Monday, August 06, 2018

NINE THOUSAND YEARS AGO FINDS IN CEDAR RAPIDS, IOWA

Nine thousand years ago, a group of men sat around a fire in what now is the NewBo neighborhood and repaired their hunting spears.
That’s what the evidence — ancient soil, spearheads and flint and charcoal fragments — tells research archaeologist David Benn. As one of the team members from Bear Creek Archaeology, he helped uncover the prehistoric remnants of human activity during an archaeological dig at the corner of Second Street SE and 11th Avenue SE.

The dig site was a 200-square-meter hole in the middle of a city parking lot, where for six weeks a team of archaeologists painstakingly scraped the soil, searching for chip stone — flakes of chert, or silica-rich rock sometimes called flint — used to make spearheads. They found hundreds of pieces, as well as a handful of intact spearpoints. Those elicited great excitement.

The dig was related to levee work planned as part of the city’s flood control system.

“We have to have environmental clearance before we get federal funding,” said Rob Davis, flood control system program manager with the city of Cedar Rapids. “We wanted to clear the corridors (along the river) and have them ready to go when funding becomes available.” The city is working with the Army Corps of Engineers, which did a study of the riverbanks in 2011 and reported there could be historically significant artifacts in the area. The city then hired Cresco-based Bear Creek Archaeology to do further studies. The archaeology work in the NewBo lot cost $300,000.

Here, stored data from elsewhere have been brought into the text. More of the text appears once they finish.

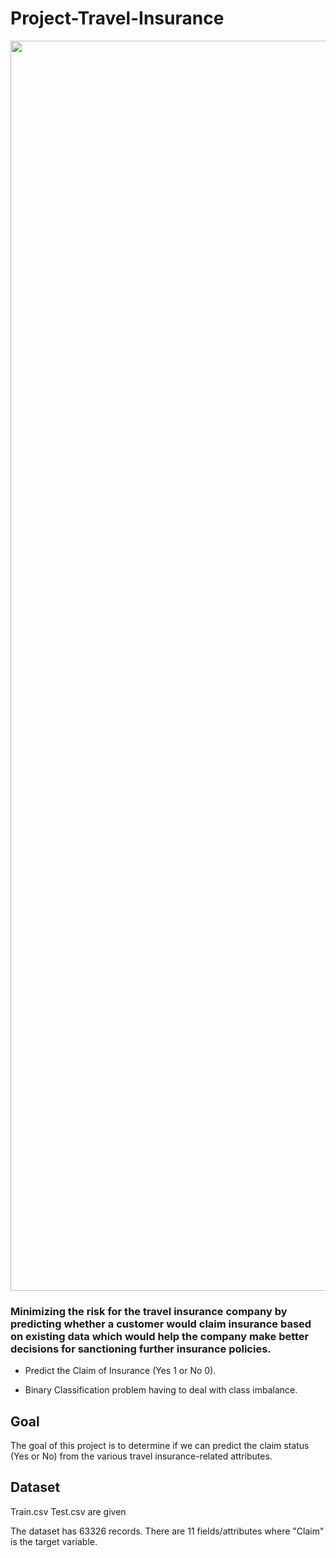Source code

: # Project-Travel-Insurance

<img src="https://flywithclass.com/wp-content/uploads/2018/01/banner-travel-1.jpg" style="width: 2000px"></img>

### Minimizing the risk for the travel insurance company by predicting whether a customer would claim insurance based on existing data which would help the company make better decisions for sanctioning further insurance policies.

- Predict the Claim of Insurance (Yes 1 or No 0).

- Binary Classification problem having to deal with class imbalance.

## Goal
The goal of this project is to determine if we can predict the claim status (Yes or No) from the various travel insurance-related attributes.

## Dataset
 Train.csv Test.csv are given

The dataset has 63326 records. There are 11 fields/attributes where "Claim" is the target variable.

This isn’t the first work Bear Creek has done in the city since 2011. They did a geological map of the valley around the river, which has moved back and forth over the area throughout time, and drilled exploratory holes throughout the footprint. Last year, they excavated a site behind the African American Museum of Iowa, where they found arrows, pottery and other artifacts from about 2,200 years ago.

In the new site, their drilling found “postglacial soil,” from around 10,000 B.C., Benn said. They dug a test hole and turned up an ancient projectile point, from a time when humans were first settling this part of North America.